Trump says Iranian Kurdish attack on Iran would be “wonderful,” but will he help?
Northern Iraq — Seven days into the U.S.-Israeli war on Iran, President Trump’s end goal remains vaguely defined. He’s said, however, that he wants to “go in and clean out” the Islamic Republic’s theocratic regime, and on Friday he demanded “unconditional surrender.”
The means by which he hopes to meet his objectives may involve help from some regional partners, who would more than welcome U.S. assistance. Mr. Trump said Thursday that it would be “wonderful” if Iranian Kurds based over the border in Iraq joined the fight with a ground attack on the besieged Iranian regime.
One potential U.S. ally among the Iranian Kurdish factions in the region is hoping for more than just words of support.

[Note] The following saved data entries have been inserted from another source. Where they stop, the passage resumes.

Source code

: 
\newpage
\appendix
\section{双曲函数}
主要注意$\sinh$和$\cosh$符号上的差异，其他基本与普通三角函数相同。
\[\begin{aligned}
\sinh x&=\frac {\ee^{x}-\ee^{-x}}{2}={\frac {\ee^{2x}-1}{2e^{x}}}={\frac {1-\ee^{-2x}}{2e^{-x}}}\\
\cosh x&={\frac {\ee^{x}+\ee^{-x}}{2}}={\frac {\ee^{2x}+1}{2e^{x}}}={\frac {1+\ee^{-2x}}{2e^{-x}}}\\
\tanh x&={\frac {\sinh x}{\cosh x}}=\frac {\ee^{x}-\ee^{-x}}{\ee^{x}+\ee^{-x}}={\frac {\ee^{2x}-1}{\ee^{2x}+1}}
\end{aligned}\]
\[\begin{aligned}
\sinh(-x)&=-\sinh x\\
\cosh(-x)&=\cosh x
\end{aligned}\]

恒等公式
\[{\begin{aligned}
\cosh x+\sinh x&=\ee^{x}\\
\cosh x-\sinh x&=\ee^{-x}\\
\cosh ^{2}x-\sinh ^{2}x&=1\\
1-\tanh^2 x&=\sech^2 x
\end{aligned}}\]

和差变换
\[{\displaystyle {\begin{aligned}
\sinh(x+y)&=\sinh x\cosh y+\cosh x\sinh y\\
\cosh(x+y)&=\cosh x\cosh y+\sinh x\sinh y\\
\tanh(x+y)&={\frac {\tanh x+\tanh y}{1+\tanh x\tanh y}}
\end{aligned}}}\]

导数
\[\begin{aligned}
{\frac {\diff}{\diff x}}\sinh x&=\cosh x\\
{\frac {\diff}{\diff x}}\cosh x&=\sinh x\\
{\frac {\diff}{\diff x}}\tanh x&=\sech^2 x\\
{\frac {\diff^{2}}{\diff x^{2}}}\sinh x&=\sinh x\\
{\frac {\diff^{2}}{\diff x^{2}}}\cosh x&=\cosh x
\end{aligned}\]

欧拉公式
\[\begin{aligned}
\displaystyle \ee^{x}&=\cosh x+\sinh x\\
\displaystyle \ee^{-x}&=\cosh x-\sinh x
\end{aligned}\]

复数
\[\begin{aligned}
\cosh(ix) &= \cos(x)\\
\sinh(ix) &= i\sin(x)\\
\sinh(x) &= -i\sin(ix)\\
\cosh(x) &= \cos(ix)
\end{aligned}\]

A leader of the lightly-armed Democratic Party of Iranian Kurdistan (KDPI) — which represents Iran’s Kurdish ethnic minority who compose around 10% of the country’s overall population — told CBS News the group is in contact with the U.S. government, and it hopes to use the opportunity created by the U.S.-Israeli war on Iran to help topple the regime.
The crucial question is whether they have been promised any material support from Washington. When asked directly by CBS News on Thursday at the party’s base in Northern Iraq, Amanj Zabtaee — part of the KDPI leadership committee — said he couldn’t answer, because it was “too sensitive.”
“But the reality at the moment is both sides have the same goal, and it is the toppling of the Islamic regime, that is all what I can say now,” Zabtaee said.
“We have the same goal,” he reiterated. “This is why we could be help to each other.”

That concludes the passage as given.